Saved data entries

****************************************

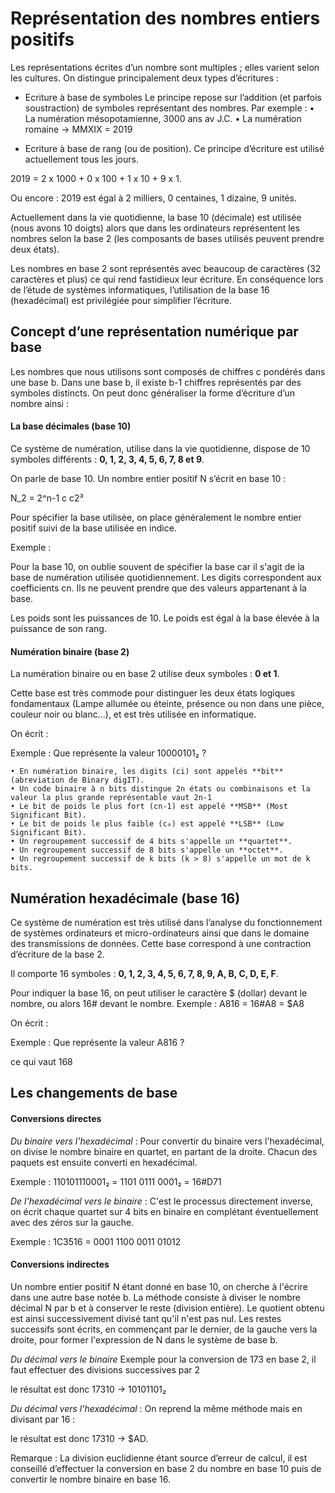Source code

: # Représentation des nombres entiers positifs
Les représentations écrites d’un nombre sont multiples ; elles varient selon les cultures. On distingue principalement deux types d’écritures : 

- Ecriture à base de symboles 
Le principe repose sur l’addition (et parfois soustraction) de symboles représentant des nombres. Par exemple : 
    • La numération mésopotamienne, 3000 ans av J.C.
    • La numération romaine ->  MMXIX = 2019 

- Ecriture à base de rang (ou de position). 
Ce principe d’écriture est utilisé actuellement tous les jours.

2019 = 2 x 1000 + 0 x 100 + 1 x 10 + 9 x 1. 

Ou encore : 2019 est égal à 2 milliers, 0 centaines, 1 dizaine, 9 unités. 

Actuellement dans la vie quotidienne, la base 10 (décimale) est utilisée (nous avons 10 doigts) alors que dans les ordinateurs représentent les nombres selon la base 2 (les composants de bases utilisés peuvent prendre deux états). 

Les nombres en base 2 sont représentés avec beaucoup de caractères (32 caractères et plus) ce qui rend fastidieux leur écriture. En conséquence lors de l’étude de systèmes informatiques, l’utilisation de la base 16 (hexadécimal) est privilégiée pour simplifier l’écriture. 

## Concept d’une représentation numérique par base
Les nombres que nous utilisons sont composés de chiffres c pondérés dans une base b. Dans une base b, il existe b-1 chiffres représentés par des symboles distincts. On peut donc généraliser la forme d’écriture d’un nombre ainsi :

  

#### La base décimales (base 10)
Ce système de numération, utilise dans la vie quotidienne, dispose de 10 symboles différents : **0, 1, 2, 3, 4, 5, 6, 7, 8 et 9**. 

On parle de base 10. Un nombre entier positif N s’écrit en base 10 : 

N_2 = 2^n-1 c c2³

Pour spécifier la base utilisée, on place généralement le nombre entier positif suivi de la base utilisée en indice. 

Exemple : 

Pour la base 10, on oublie souvent de spécifier la base car il s'agit de la base de numération utilisée quotidiennement. Les digits correspondent aux coefficients cn. Ils ne peuvent prendre que des valeurs appartenant à la base. 

Les poids sont les puissances de 10. Le poids est égal à la base élevée à la puissance de son rang. 

#### Numération binaire (base 2) 
La numération binaire ou en base 2 utilise deux symboles : **0 et 1**. 

Cette base est très commode pour distinguer les deux états logiques fondamentaux (Lampe allumée ou éteinte, présence ou non dans une pièce, couleur noir ou blanc...), et est très utilisée en informatique. 

On écrit : 

Exemple :
Que représente la valeur 10000101₂ ?


 

    • En numération binaire, les digits (ci) sont appelés **bit** (abreviation de Binary digIT). 
    • Un code binaire à n bits distingue 2n états ou combinaisons et la valeur la plus grande représentable vaut 2n-1
    • Le bit de poids le plus fort (cn-1) est appelé **MSB** (Most Significant Bit). 
    • Le bit de poids le plus faible (c₀) est appelé **LSB** (Low Significant Bit). 
    • Un regroupement successif de 4 bits s'appelle un **quartet**.
    • Un regroupement successif de 8 bits s'appelle un **octet**. 
    • Un regroupement successif de k bits (k > 8) s'appelle un mot de k bits. 


## Numération hexadécimale (base 16)
Ce système de numération est très utilisé dans l’analyse du fonctionnement de systèmes ordinateurs et micro-ordinateurs ainsi que dans le domaine des transmissions de données. Cette base correspond à une contraction d’écriture de la base 2.

Il comporte 16 symboles : **0, 1, 2, 3, 4, 5, 6, 7, 8, 9, A, B, C, D, E, F**. 

Pour indiquer la base 16, on peut utiliser le caractère $ (dollar) devant le nombre, ou alors 16# devant le nombre. 
Exemple :  A816 = 16#A8 = $A8 

On écrit : 

Exemple : Que représente la valeur A816 ?

 ce qui vaut 168
## Les changements de base 
#### Conversions directes 
_Du binaire vers l'hexadécimal_ : Pour convertir du binaire vers l'hexadécimal, on divise le nombre binaire en quartet, en partant de la droite. Chacun des paquets est ensuite converti en hexadécimal. 

Exemple : 110101110001₂  = 1101 0111 0001₂ = 16#D71 

_De l'hexadécimal vers le binaire_ : C'est le processus directement inverse, on écrit chaque quartet sur 4 bits en binaire en complétant éventuellement avec des zéros sur la gauche. 

Exemple : 1C3516 = 0001 1100 0011 01012 



#### Conversions indirectes 
Un nombre entier positif N étant donné en base 10, on cherche à l'écrire dans une autre base notée b. La méthode consiste à diviser le nombre décimal N par b et à conserver le reste (division entière). Le quotient obtenu est ainsi successivement divisé tant qu'il n'est pas nul. Les restes successifs sont écrits, en commençant par le dernier, de la gauche vers la droite, pour former l'expression de N dans le système de base b. 

_Du décimal vers le binaire_
Exemple pour la conversion de 173 en base 2, il faut effectuer des divisions successives par 2





 











le résultat est donc 17310 → 10101101₂

_Du décimal vers l'hexadécimal_ :
On reprend la même méthode mais en divisant par 16 :













le résultat est donc 17310 →  $AD.

Remarque : La division euclidienne étant source d’erreur de calcul, il est conseillé d’effectuer la conversion en base 2 du nombre en base 10 puis de convertir le nombre binaire en base 16.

****************************************

**What to produce:**
Check each line above for the word "peuvent", and copy the lines where it appears.

**Solved problem:**
Actuellement dans la vie quotidienne, la base 10 (décimale) est utilisée (nous avons 10 doigts) alors que dans les ordinateurs représentent les nombres selon la base 2 (les composants de bases utilisés peuvent prendre deux états). 
Pour la base 10, on oublie souvent de spécifier la base car il s'agit de la base de numération utilisée quotidiennement. Les digits correspondent aux coefficients cn. Ils ne peuvent prendre que des valeurs appartenant à la base. 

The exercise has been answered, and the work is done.